Giovanile e grintosa, si guida bene in città e fuori. Buono il cambio manuale ma l’automatico non si può avere

Si sa, non c’è due senza tre. E allora ecco che ad affiancare i SUV di Kia Sorento e Sportage - non ce ne voglia l’elettrificata Niro - arriva la  Stonic. Le dimensioni sono quelle di un B- SUV, le forme anche: lunga 4,14 metri è tra le più piccole della sua categoria e, se anche fa rinunciare a qualcosa in termini di praticità, ha un gran bel carattere e si guida davvero bene.


Pregi e difetti


Grintosa ma equilibrata, il look della Kia Stonic non è fatto per sorprendere ma per piacere, e ci riesce grazie ad un mix riuscito di linee che strizza l’occhio al mondo delle fuoristrada.

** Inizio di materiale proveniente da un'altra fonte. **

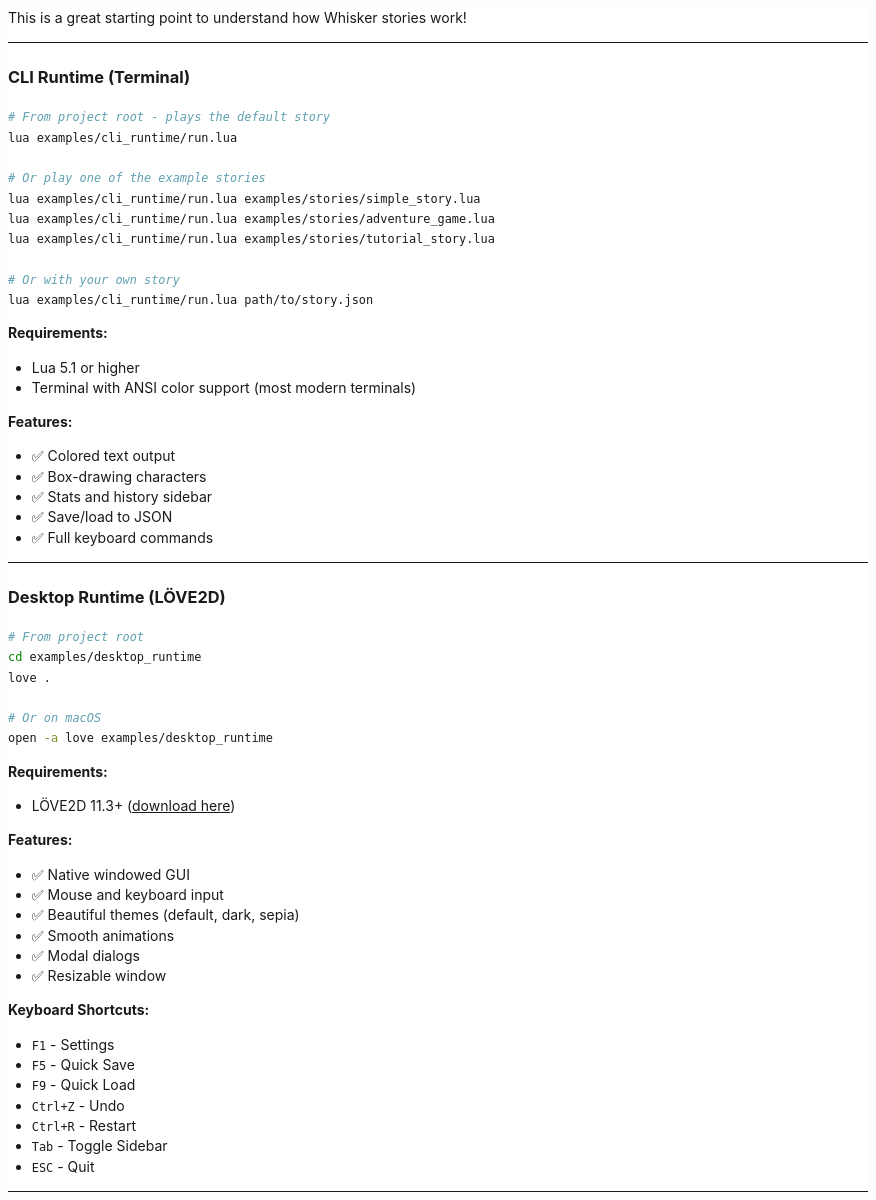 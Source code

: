 This is a great starting point to understand how Whisker stories work!

---

### CLI Runtime (Terminal)

```bash
# From project root - plays the default story
lua examples/cli_runtime/run.lua

# Or play one of the example stories
lua examples/cli_runtime/run.lua examples/stories/simple_story.lua
lua examples/cli_runtime/run.lua examples/stories/adventure_game.lua
lua examples/cli_runtime/run.lua examples/stories/tutorial_story.lua

# Or with your own story
lua examples/cli_runtime/run.lua path/to/story.json
```

**Requirements:**
- Lua 5.1 or higher
- Terminal with ANSI color support (most modern terminals)

**Features:**
- ✅ Colored text output
- ✅ Box-drawing characters
- ✅ Stats and history sidebar
- ✅ Save/load to JSON
- ✅ Full keyboard commands

---

### Desktop Runtime (LÖVE2D)

```bash
# From project root
cd examples/desktop_runtime
love .

# Or on macOS
open -a love examples/desktop_runtime
```

**Requirements:**
- LÖVE2D 11.3+ ([download here](https://love2d.org/))

**Features:**
- ✅ Native windowed GUI
- ✅ Mouse and keyboard input
- ✅ Beautiful themes (default, dark, sepia)
- ✅ Smooth animations
- ✅ Modal dialogs
- ✅ Resizable window

**Keyboard Shortcuts:**
- `F1` - Settings
- `F5` - Quick Save
- `F9` - Quick Load
- `Ctrl+Z` - Undo
- `Ctrl+R` - Restart
- `Tab` - Toggle Sidebar
- `ESC` - Quit

--- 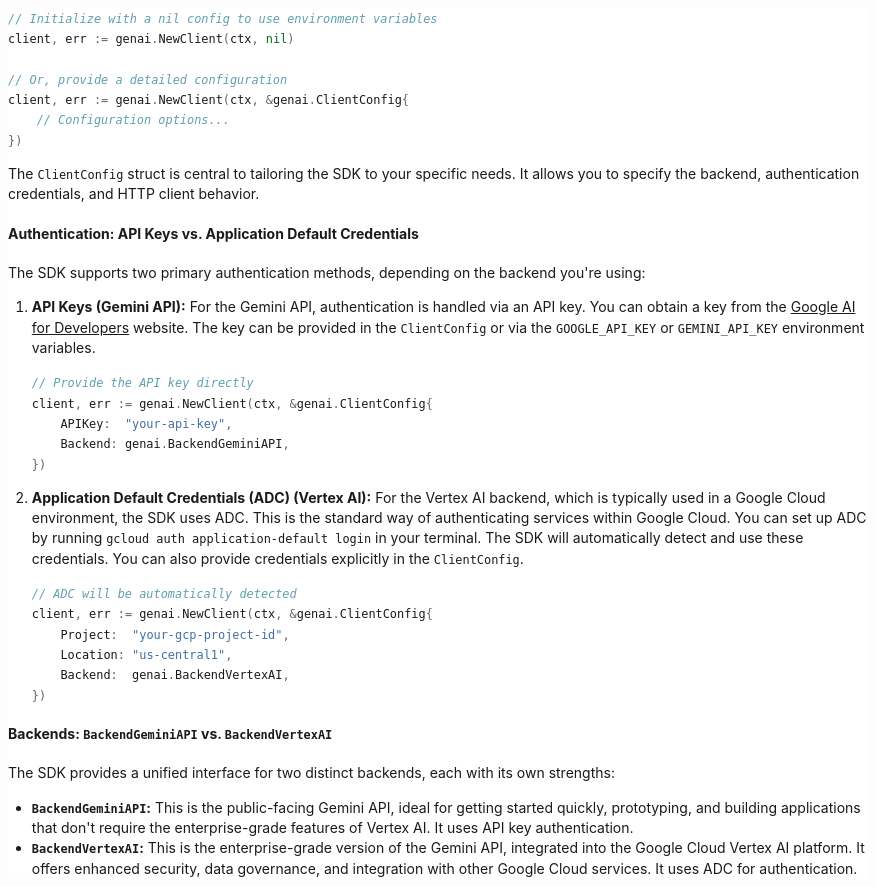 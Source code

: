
 ```go
// Initialize with a nil config to use environment variables
client, err := genai.NewClient(ctx, nil)

// Or, provide a detailed configuration
client, err := genai.NewClient(ctx, &genai.ClientConfig{
    // Configuration options...
})
```

The `ClientConfig` struct is central to tailoring the SDK to your specific needs. It allows you to specify the backend, authentication credentials, and HTTP client behavior.

#### Authentication: API Keys vs. Application Default Credentials

The SDK supports two primary authentication methods, depending on the backend you're using:

1.  **API Keys (Gemini API):** For the Gemini API, authentication is handled via an API key. You can obtain a key from the [Google AI for Developers](https://ai.google.dev/gemini-api/docs/api-key) website. The key can be provided in the `ClientConfig` or via the `GOOGLE_API_KEY` or `GEMINI_API_KEY` environment variables.

    ```go
    // Provide the API key directly
    client, err := genai.NewClient(ctx, &genai.ClientConfig{
        APIKey:  "your-api-key",
        Backend: genai.BackendGeminiAPI,
    })
    ```

2.  **Application Default Credentials (ADC) (Vertex AI):** For the Vertex AI backend, which is typically used in a Google Cloud environment, the SDK uses ADC. This is the standard way of authenticating services within Google Cloud. You can set up ADC by running `gcloud auth application-default login` in your terminal. The SDK will automatically detect and use these credentials. You can also provide credentials explicitly in the `ClientConfig`.

    ```go
    // ADC will be automatically detected
    client, err := genai.NewClient(ctx, &genai.ClientConfig{
        Project:  "your-gcp-project-id",
        Location: "us-central1",
        Backend:  genai.BackendVertexAI,
    })
    ```

#### Backends: `BackendGeminiAPI` vs. `BackendVertexAI`

The SDK provides a unified interface for two distinct backends, each with its own strengths:

  * **`BackendGeminiAPI`:** This is the public-facing Gemini API, ideal for getting started quickly, prototyping, and building applications that don't require the enterprise-grade features of Vertex AI. It uses API key authentication.
  * **`BackendVertexAI`:** This is the enterprise-grade version of the Gemini API, integrated into the Google Cloud Vertex AI platform. It offers enhanced security, data governance, and integration with other Google Cloud services. It uses ADC for authentication.
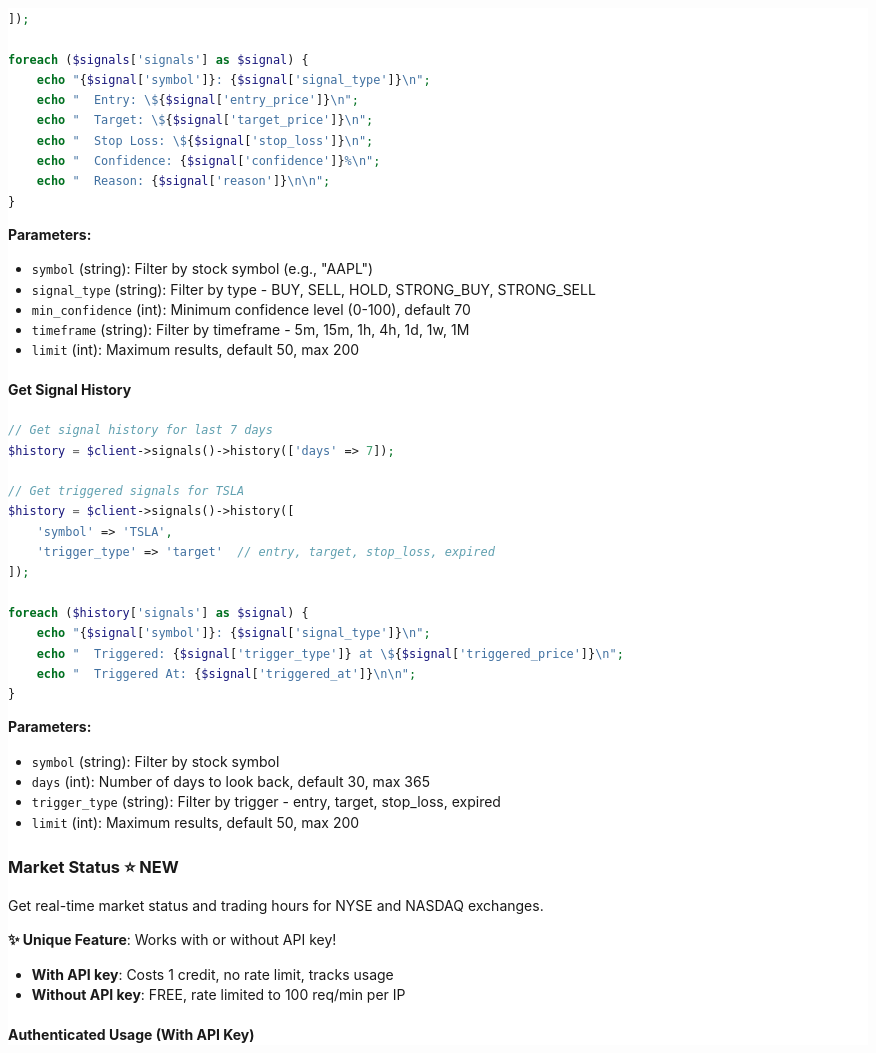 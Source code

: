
 ```php
]);

foreach ($signals['signals'] as $signal) {
    echo "{$signal['symbol']}: {$signal['signal_type']}\n";
    echo "  Entry: \${$signal['entry_price']}\n";
    echo "  Target: \${$signal['target_price']}\n";
    echo "  Stop Loss: \${$signal['stop_loss']}\n";
    echo "  Confidence: {$signal['confidence']}%\n";
    echo "  Reason: {$signal['reason']}\n\n";
}
```

**Parameters:**
- `symbol` (string): Filter by stock symbol (e.g., "AAPL")
- `signal_type` (string): Filter by type - BUY, SELL, HOLD, STRONG_BUY, STRONG_SELL
- `min_confidence` (int): Minimum confidence level (0-100), default 70
- `timeframe` (string): Filter by timeframe - 5m, 15m, 1h, 4h, 1d, 1w, 1M
- `limit` (int): Maximum results, default 50, max 200

#### Get Signal History

```php
// Get signal history for last 7 days
$history = $client->signals()->history(['days' => 7]);

// Get triggered signals for TSLA
$history = $client->signals()->history([
    'symbol' => 'TSLA',
    'trigger_type' => 'target'  // entry, target, stop_loss, expired
]);

foreach ($history['signals'] as $signal) {
    echo "{$signal['symbol']}: {$signal['signal_type']}\n";
    echo "  Triggered: {$signal['trigger_type']} at \${$signal['triggered_price']}\n";
    echo "  Triggered At: {$signal['triggered_at']}\n\n";
}
```

**Parameters:**
- `symbol` (string): Filter by stock symbol
- `days` (int): Number of days to look back, default 30, max 365
- `trigger_type` (string): Filter by trigger - entry, target, stop_loss, expired
- `limit` (int): Maximum results, default 50, max 200

### Market Status ⭐ NEW

Get real-time market status and trading hours for NYSE and NASDAQ exchanges.

**✨ Unique Feature**: Works with or without API key!
- **With API key**: Costs 1 credit, no rate limit, tracks usage
- **Without API key**: FREE, rate limited to 100 req/min per IP

#### Authenticated Usage (With API Key)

A cominciare, ovviamente, dalle protezioni in plastica grezza e dalle piastre in color alluminio avanti e dietro. Se poi viene scelta con un colore acceso come il giallo della nostra prova, allora tutto il carattere giovanile della Stonic viene allo scoperto. Lo stesso carattere lo si ritrova anche dentro dove, è vero, le plastiche sono tutte dure, ma molto ben assemblate e comunque non economiche al tatto. La zona posteriore dell’abitacolo, a cominciare dal bagagliaio, non è all’altezza della praticità di alcune concorrenti di pari lunghezza. Una volta in moto, la Stonic si rivela piacevole sia in città, dove si apprezzano ingombri ridotti e una buona manovrabilità, e fuori perché la tenuta di strada è molto buona. Il cambio manuale a sei marce è impeccabile, però chi ama le trasmissioni automatiche deve rassegnarsi: al momento non è disponibile neanche a pagamento.


Quanto costa


I prezzi della Kia Stonic partono da poco più di 16.000 euro con il 1.4 a benzina da 100 CV in allestimento base, che si chiama Urban. Per il 1.0 turbobenzina da 120 CV, che ci sentiamo di consigliarvi se usate l’auto in città, si spendono 1000 euro in più e per il diesel 1.6 ci vogliono circa 18.000 euro. Tre gli allestimenti disponibili, la cui differenza di prezzo varia dai 1.500 ai 2.500 euro.